Examples of code and configuration that appear in this article are here to help illustrate and explain development stages of my work.

They are subject to changes and must not be considered as user documentation. By the time you’re reading this, they will likely no longer work or reflect reality.

Loooots of minor stuff here and there #

These last two months, I could carry Jules in a baby wrap and write code while he was asleep. He then unilateraly decided that I’m his mule now and I’m no longer allowed to stop walking when carrying him. Even standing still while writing code for more than five minutes straight is strictly forbidden.

As you can imagine, this causes lots of context switching with code sessions interrupted every few minutes, therefore he’s now known as the interrupt storm.

As a result I could not finish all of what I started working on, stuff that won’t make it into this report but which I intend to finish by the end of January for the next report.

Articles rework and translations #

This month, I have written an article regarding my work on “ SPF-aware greylisting and filter-greylist”.
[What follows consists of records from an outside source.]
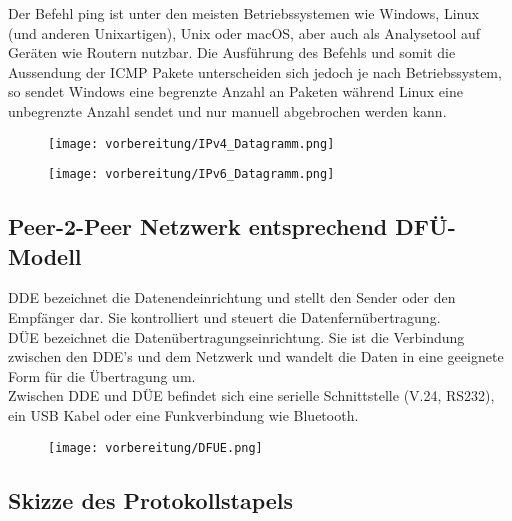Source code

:     Der Befehl ping ist unter den meisten Betriebssystemen wie Windows, Linux (und anderen Unixartigen), Unix oder macOS, aber auch als Analysetool auf Geräten wie Routern nutzbar. Die Ausführung des Befehls und somit die Aussendung der ICMP Pakete unterscheiden sich jedoch je nach Betriebssystem, so sendet Windows eine begrenzte Anzahl an Paketen während Linux eine unbegrenzte Anzahl sendet und nur manuell abgebrochen werden kann.

    \begin{figure}[H]
        \centering
        \texttt{[image: vorbereitung/IPv4\_Datagramm.png]}
    \end{figure}
    \begin{figure}[H]
        \centering
        \texttt{[image: vorbereitung/IPv6\_Datagramm.png]}
    \end{figure}




\subsection{Peer-2-Peer Netzwerk entsprechend DFÜ-Modell}

    DDE bezeichnet die Datenendeinrichtung und stellt den Sender oder den Empfänger dar. Sie kontrolliert und steuert die Datenfernübertragung.\\
    DÜE bezeichnet die Datenübertragungseinrichtung. Sie ist die Verbindung zwischen den DDE’s und dem Netzwerk und wandelt die Daten in eine geeignete Form für die Übertragung um.\\
    Zwischen DDE und DÜE befindet sich eine serielle Schnittstelle (V.24, RS232), ein USB Kabel oder eine Funkverbindung wie Bluetooth.\\

    \begin{figure}[H]
        \centering
        \texttt{[image: vorbereitung/DFUE.png]}
    \end{figure}
\subsection{Skizze des Protokollstapels}

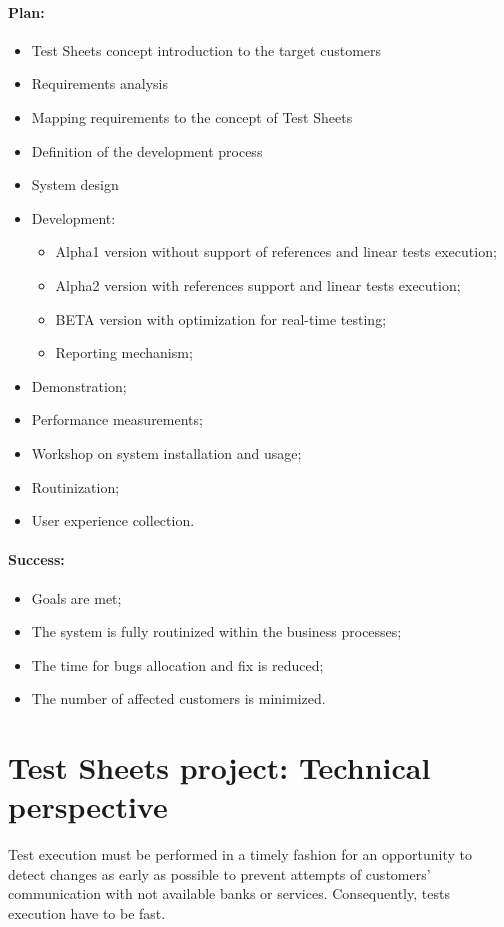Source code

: \paragraph{Plan:}
\begin{itemize}
	\item Test Sheets concept introduction to the target customers
	\item Requirements analysis 
	\item Mapping requirements to the concept of Test Sheets
	\item Definition of the development process
	\item System design
	\item Development:
	\begin{itemize}
		\item Alpha1 version without support of references and linear tests execution;
		\item Alpha2 version with references support and linear tests execution;
		\item BETA version with optimization for real-time testing;
		\item Reporting mechanism;
	\end{itemize}
	\item Demonstration;
	\item Performance measurements;
	\item Workshop on system installation and usage;
	\item Routinization;
	\item User experience collection.
\end{itemize}

\paragraph{Success:}
\begin{itemize}
	\item Goals are met;
	\item The system is fully routinized within the business processes;
	\item The time for bugs allocation and fix is reduced;
	\item The number of affected customers is minimized.
\end{itemize}


\section{Test Sheets project: Technical perspective}
Test execution must be performed in a timely fashion for an opportunity to detect changes as early as possible to prevent attempts of customers' communication with not available banks or services. Consequently, tests execution have to be fast.


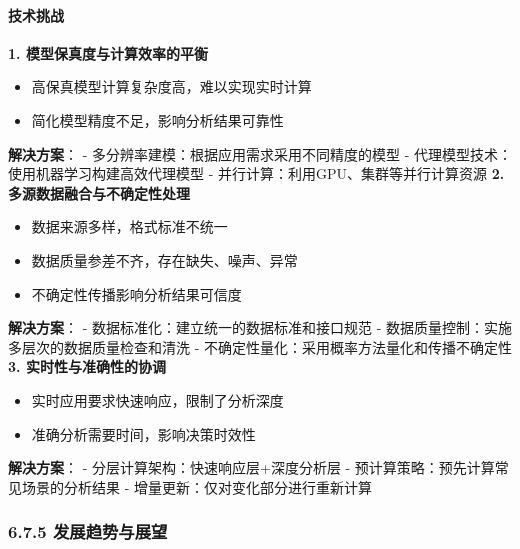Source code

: {{{{{{{{{{\paragraph{技术挑战}\label{ux6280ux672fux6311ux6218} \textbf{1. 模型保真度与计算效率的平衡} \begin{itemize} \tightlist \item
高保真模型计算复杂度高，难以实现实时计算 \item 简化模型精度不足，影响分析结果可靠性 \end{itemize} \textbf{解决方案}： - 多分辨率建模：根据应用需求采用不同精度的模型 -
代理模型技术：使用机器学习构建高效代理模型 - 并行计算：利用GPU、集群等并行计算资源 \textbf{2. 多源数据融合与不确定性处理} \begin{itemize} \tightlist \item 数据来源多样，格式标准不统一
\item 数据质量参差不齐，存在缺失、噪声、异常 \item 不确定性传播影响分析结果可信度 \end{itemize} \textbf{解决方案}： - 数据标准化：建立统一的数据标准和接口规范 -
数据质量控制：实施多层次的数据质量检查和清洗 - 不确定性量化：采用概率方法量化和传播不确定性 \textbf{3. 实时性与准确性的协调} \begin{itemize} \tightlist \item
实时应用要求快速响应，限制了分析深度 \item 准确分析需要时间，影响决策时效性 \end{itemize} \textbf{解决方案}： - 分层计算架构：快速响应层+深度分析层 - 预计算策略：预先计算常见场景的分析结果 -
增量更新：仅对变化部分进行重新计算 \subsubsection{6.7.5 发展趋势与展望}\label{ux53d1ux5c55ux8d8bux52bfux4e0eux5c55ux671b}
}}}}}}}}}}
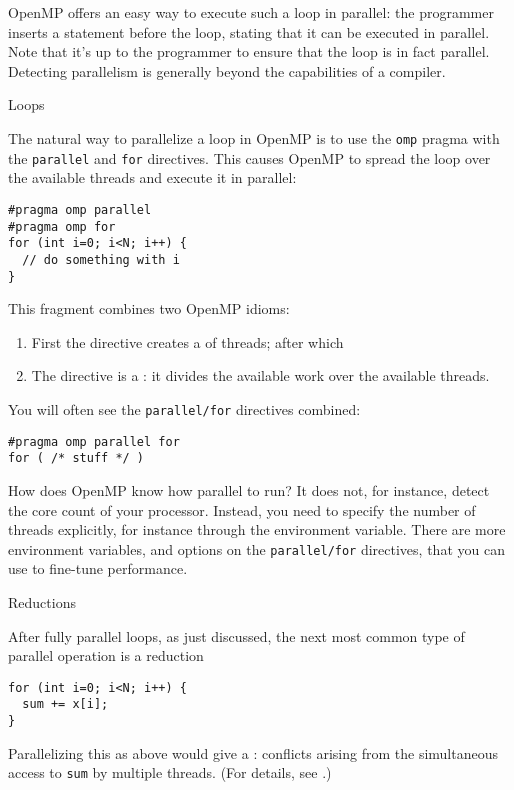 OpenMP offers an easy way to execute such a loop
in parallel: the programmer inserts a statement before the loop,
stating that it can be executed in parallel.
Note that it's up to the programmer to ensure that the
loop is in fact parallel. Detecting parallelism
is generally beyond the capabilities of a compiler.

 {Loops}

The natural way to parallelize a loop in OpenMP
is to use the \lstinline{omp} pragma
with the \lstinline{parallel} and \lstinline{for} directives.
This causes OpenMP to spread the loop over the available threads
and execute it in parallel:
\begin{lstlisting}
#pragma omp parallel
#pragma omp for
for (int i=0; i<N; i++) {
  // do something with i
}
\end{lstlisting}

This fragment combines two OpenMP idioms:
\begin{enumerate}
\item First the  directive
  creates a  of threads; after which
\item The  directive is a
  :
  it divides the available work over the available threads.
\end{enumerate}

You will often see the \lstinline{parallel/for} directives combined:
\begin{lstlisting}
#pragma omp parallel for
for ( /* stuff */ )
\end{lstlisting}

How does OpenMP know how parallel to run?
It does not, for instance, detect the core count of your processor.
Instead, you need to specify the number of threads explicitly,
for instance through the  environment variable.
There are more environment variables, and options on the
\lstinline{parallel/for} directives, that you can use to fine-tune performance.

 {Reductions}

After fully parallel loops, as just discussed,
the next most common type of parallel operation is a reduction
\begin{lstlisting}
for (int i=0; i<N; i++) {
  sum += x[i];
}
\end{lstlisting}
Parallelizing this as above would give a :
conflicts arising from the simultaneous access to \lstinline{sum}
by multiple threads.
(For details, see .)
In addition, I have reworked my “ Setting up a mail server with OpenSMTPD, Dovecot and Rspamd” article and removed the political aspect of it to make it a standalone article, “ Decentralised SMTP is for the greater good”. Both of them were translated in French, “ Mettre en place un serveur de mail avec OpenSMTPD, Dovecot et Rspamd” and “ Decentralisons SMTP pour le bien commun”.

These were my last articles for this year.

Goodies for my sponsors #

I have set up a reward system for my sponsors, nothing too impressive, but I have received the first goodies, stickers and mugs, a few days ago.

I don’t intend to start dispatching anything before mid-January, I don’t trust shipping stuff around this period of the year. I haven’t received the shirts yet anyways ;-)

OpenSMTPD work #

I thought I’d be slacking, but a lot of work has been put into OpenSMTPD since my last report, far more than I thought I actually did. Go figure.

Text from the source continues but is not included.